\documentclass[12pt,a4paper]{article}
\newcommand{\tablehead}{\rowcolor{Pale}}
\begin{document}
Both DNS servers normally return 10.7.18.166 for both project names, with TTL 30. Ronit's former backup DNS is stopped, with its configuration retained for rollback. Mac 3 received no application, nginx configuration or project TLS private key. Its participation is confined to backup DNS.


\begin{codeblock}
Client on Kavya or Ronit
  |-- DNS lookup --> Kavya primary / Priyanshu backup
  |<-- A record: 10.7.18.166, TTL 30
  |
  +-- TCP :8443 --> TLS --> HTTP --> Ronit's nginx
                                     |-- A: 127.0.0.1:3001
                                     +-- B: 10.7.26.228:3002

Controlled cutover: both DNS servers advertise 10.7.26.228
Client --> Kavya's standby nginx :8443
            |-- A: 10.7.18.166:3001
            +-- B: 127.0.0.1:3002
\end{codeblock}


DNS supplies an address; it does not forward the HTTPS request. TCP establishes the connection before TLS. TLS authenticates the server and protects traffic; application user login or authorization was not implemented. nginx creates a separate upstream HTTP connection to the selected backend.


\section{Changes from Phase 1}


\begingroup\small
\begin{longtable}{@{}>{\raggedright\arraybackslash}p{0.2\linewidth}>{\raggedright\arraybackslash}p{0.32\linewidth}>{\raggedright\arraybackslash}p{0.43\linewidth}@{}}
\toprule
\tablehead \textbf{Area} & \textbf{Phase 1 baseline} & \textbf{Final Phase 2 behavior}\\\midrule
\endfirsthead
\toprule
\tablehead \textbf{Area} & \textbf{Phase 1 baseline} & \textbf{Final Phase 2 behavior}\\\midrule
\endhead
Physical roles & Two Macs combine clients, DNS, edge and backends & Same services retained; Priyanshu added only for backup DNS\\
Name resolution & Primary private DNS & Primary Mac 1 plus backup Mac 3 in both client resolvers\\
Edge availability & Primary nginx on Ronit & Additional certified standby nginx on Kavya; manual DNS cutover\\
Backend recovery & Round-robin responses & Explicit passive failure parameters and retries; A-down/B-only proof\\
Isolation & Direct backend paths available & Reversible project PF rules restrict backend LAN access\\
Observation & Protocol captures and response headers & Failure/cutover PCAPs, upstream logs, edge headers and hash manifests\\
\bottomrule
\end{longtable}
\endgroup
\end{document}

————————

# [Task requirements]
The listing must be repeated in full, with nothing altered.

# [Solution to the problem]
\documentclass[12pt,a4paper]{article}
\newcommand{\tablehead}{\rowcolor{Pale}}
\begin{document}
Both DNS servers normally return 10.7.18.166 for both project names, with TTL 30. Ronit's former backup DNS is stopped, with its configuration retained for rollback. Mac 3 received no application, nginx configuration or project TLS private key. Its participation is confined to backup DNS.


\begin{codeblock}
Client on Kavya or Ronit
  |-- DNS lookup --> Kavya primary / Priyanshu backup
  |<-- A record: 10.7.18.166, TTL 30
  |
  +-- TCP :8443 --> TLS --> HTTP --> Ronit's nginx
                                     |-- A: 127.0.0.1:3001
                                     +-- B: 10.7.26.228:3002

Controlled cutover: both DNS servers advertise 10.7.26.228
Client --> Kavya's standby nginx :8443
            |-- A: 10.7.18.166:3001
            +-- B: 127.0.0.1:3002
\end{codeblock}


DNS supplies an address; it does not forward the HTTPS request. TCP establishes the connection before TLS. TLS authenticates the server and protects traffic; application user login or authorization was not implemented. nginx creates a separate upstream HTTP connection to the selected backend.


\section{Changes from Phase 1}


\begingroup\small
\begin{longtable}{@{}>{\raggedright\arraybackslash}p{0.2\linewidth}>{\raggedright\arraybackslash}p{0.32\linewidth}>{\raggedright\arraybackslash}p{0.43\linewidth}@{}}
\toprule
\tablehead \textbf{Area} & \textbf{Phase 1 baseline} & \textbf{Final Phase 2 behavior}\\\midrule
\endfirsthead
\toprule
\tablehead \textbf{Area} & \textbf{Phase 1 baseline} & \textbf{Final Phase 2 behavior}\\\midrule
\endhead
Physical roles & Two Macs combine clients, DNS, edge and backends & Same services retained; Priyanshu added only for backup DNS\\
Name resolution & Primary private DNS & Primary Mac 1 plus backup Mac 3 in both client resolvers\\
Edge availability & Primary nginx on Ronit & Additional certified standby nginx on Kavya; manual DNS cutover\\
Backend recovery & Round-robin responses & Explicit passive failure parameters and retries; A-down/B-only proof\\
Isolation & Direct backend paths available & Reversible project PF rules restrict backend LAN access\\
Observation & Protocol captures and response headers & Failure/cutover PCAPs, upstream logs, edge headers and hash manifests\\
\bottomrule
\end{longtable}
\endgroup
\end{document}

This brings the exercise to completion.